Methylnaltrexone is metabolized to a modest extent in humans based on the amount of methylnaltrexone metabolites recovered from excreta. Conversion to methyl-6-naltrexol isomers and methylnaltrexone sulfate appears to be the primary pathway to metabolism. Each of the methyl-6-naltrexol isomers has somewhat less antagonist activity than the parent compound, and low exposure in plasma of approximately 8% of the drug-related materials. Methylnaltrexone sulfate is an inactive metabolite and present in plasma at a level of approximately 25% of drug-related materials.

Methylnaltrexone is eliminated primarily as the unchanged active substance. Approximately half of the dose is excreted in the urine and somewhat less in feces. The terminal disposition half-life (t1/2) is approximately 8 hours.49

Adverse effects

The most common adverse effects are reported to be abdominal cramps and flatulence.32,40,44,45,49

In a phase III placebo-controlled trial in 133 patients with opioid-induced bowel dysfunction and advanced illness, abdominal pain was reported in 17% of patients (vs 13% placebo group), flatulence in 13% of patients (vs 7% of placebo group), and nausea in 11% (vs 7% of placebo group).39 Other, rare adverse side effects might be seen only with long-term use of methylnaltrexone and in larger populations than those previously studied. Further research is urgently needed to be able to develop guideline-supported therapeutic recommendations for long-term use of methylnaltrexone for treatment of opioid-induced constipation in advanced illness.

Conclusion

Opioid-induced constipation is a frequent symptom in patients with advanced illness undergoing analgesic treatment with opioids and is mediated predominantly by opioid receptors in the gut. Opioid-induced constipation has to be treated rigorously or, as far possible, avoided altogether by means of prophylactic treatment. Although many treatment strategies are available, opioid-induced constipation still poses therapeutic challenges, particularly in the treatment of patients with poor health status and advanced illness. Thorough knowledge of the pathophysiology of the symptoms of opioid-induced constipation is essential for targeted treatment.

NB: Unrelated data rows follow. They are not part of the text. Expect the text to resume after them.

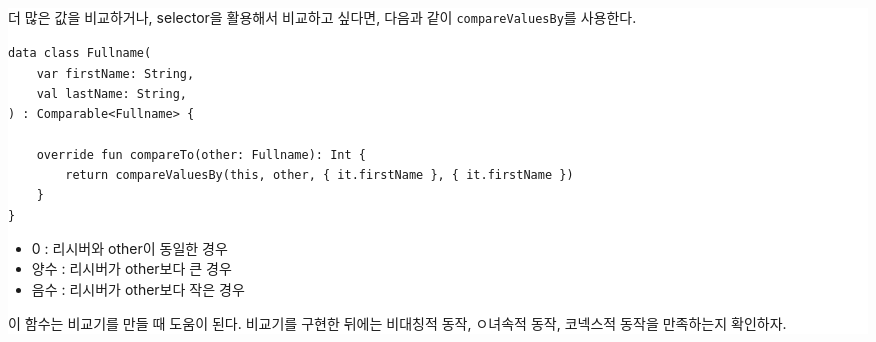 더 많은 값을 비교하거나, selector을 활용해서 비교하고 싶다면, 다음과 같이 `compareValuesBy`를 사용한다.

```
data class Fullname(
    var firstName: String,
    val lastName: String,
) : Comparable<Fullname> {

    override fun compareTo(other: Fullname): Int {
        return compareValuesBy(this, other, { it.firstName }, { it.firstName })
    }
}
```

- 0 : 리시버와 other이 동일한 경우
- 양수 : 리시버가 other보다 큰 경우
- 음수 : 리시버가 other보다 작은 경우

이 함수는 비교기를 만들 때 도움이 된다. 비교기를 구현한 뒤에는 비대칭적 동작, ㅇ녀속적 동작, 코넥스적 동작을 만족하는지 확인하자.
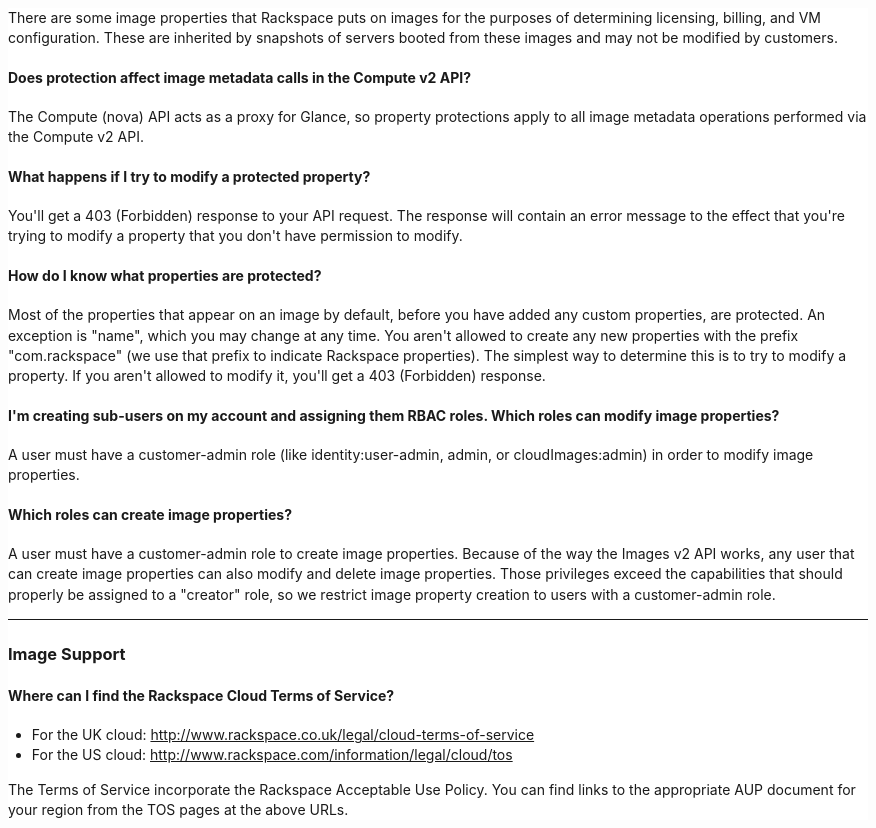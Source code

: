 There are some image properties that Rackspace puts on images for the
purposes of determining licensing, billing, and VM configuration. These
are inherited by snapshots of servers booted from these images and may
not be modified by customers.

#### Does protection affect image metadata calls in the Compute v2 API?

The Compute (nova) API acts as a proxy for Glance, so property
protections apply to all image metadata operations performed via the
Compute v2 API.

#### What happens if I try to modify a protected property?

You'll get a 403 (Forbidden) response to your API request. The response
will contain an error message to the effect that you're trying to modify
a property that you don't have permission to modify.

#### How do I know what properties are protected?

Most of the properties that appear on an image by default, before you
have added any custom properties, are protected. An exception is "name",
which you may change at any time. You aren't allowed to create any new
properties with the prefix "com.rackspace" (we use that prefix to
indicate Rackspace properties). The simplest way to determine this is to
try to modify a property. If you aren't allowed to modify it, you'll get
a 403 (Forbidden) response.

#### I'm creating sub-users on my account and assigning them RBAC roles. Which roles can modify image properties?

A user must have a customer-admin role (like identity:user-admin, admin,
or cloudImages:admin) in order to modify image properties.

#### Which roles can create image properties?

A user must have a customer-admin role to create image properties.
Because of the way the Images v2 API works, any user that can create
image properties can also modify and delete image properties. Those
privileges exceed the capabilities that should properly be assigned to a
"creator" role, so we restrict image property creation to users with a
customer-admin role.

------------------------------------------------------------------------

### Image Support

#### Where can I find the Rackspace Cloud Terms of Service?

-   For the UK cloud:
    <http://www.rackspace.co.uk/legal/cloud-terms-of-service>
-   For the US cloud:
    <http://www.rackspace.com/information/legal/cloud/tos>

The Terms of Service incorporate the Rackspace Acceptable Use Policy.
You can find links to the appropriate AUP document for your region from
the TOS pages at the above URLs.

An alternative therapeutic strategy to conventional oral laxatives has evolved by selectively blocking peripheral opioid-receptors while maintaining desired action of opioids on central receptors that mediate analgesia. This concept has been validated by the clinical efficacy of methylnaltrexone. Methylnaltrexone may represent an important therapeutic option for patients with advanced illness who are suffering from opioid-induced constipation and resistant to conventional oral laxative therapy.

Methylnaltrexone is better than placebo for reversal of opioid-mediated increase of gastrointestinal transit time and constipation. The advantage of methylnaltrexone over other conventional oral laxatives is that it can be given via different routes, which might be beneficial for terminally ill patients. Methylnaltrexone is an effective and a less invasive measure compared with rectal intervention, the effects of which may reduce patient quality of life. However, despite its high effectiveness, the use of methylnaltrexone may be limited by expense.

Footnotes

Disclosures

The authors report no conflicts of interest.